→ WHAT TO WORK ON:
In the answer, transcribe exactly the lines from the beginning of the material through the line holding "## Contributing", and skip every picture.

** Opening RAW DATA block **

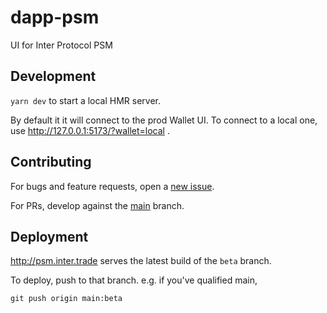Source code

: # dapp-psm

UI for Inter Protocol PSM

## Development

`yarn dev` to start a local HMR server.

By default it it will connect to the prod Wallet UI. To connect to a local one, use
http://127.0.0.1:5173/?wallet=local .

## Contributing

For bugs and feature requests, open a [new issue](https://github.com/Agoric/dapp-psm/issues/new).

For PRs, develop against the [main](https://github.com/Agoric/dapp-psm/tree/main) branch.

## Deployment

http://psm.inter.trade serves the latest build of the `beta` branch.

To deploy, push to that branch. e.g. if you've qualified main,

```
git push origin main:beta
```
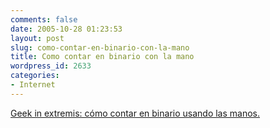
 ```yaml
---
comments: false
date: 2005-10-28 01:23:53
layout: post
slug: como-contar-en-binario-con-la-mano
title: Como contar en binario con la mano
wordpress_id: 2633
categories:
- Internet
---
```


[Geek in extremis: cómo contar en binario usando las manos.](http://howtoons.net/archives/final/800binary.html)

** Closing RAW DATA block **

→ ANSWER SPACE:
Source code

: # dapp-psm

UI for Inter Protocol PSM

## Development

`yarn dev` to start a local HMR server.

By default it it will connect to the prod Wallet UI. To connect to a local one, use
http://127.0.0.1:5173/?wallet=local .

## Contributing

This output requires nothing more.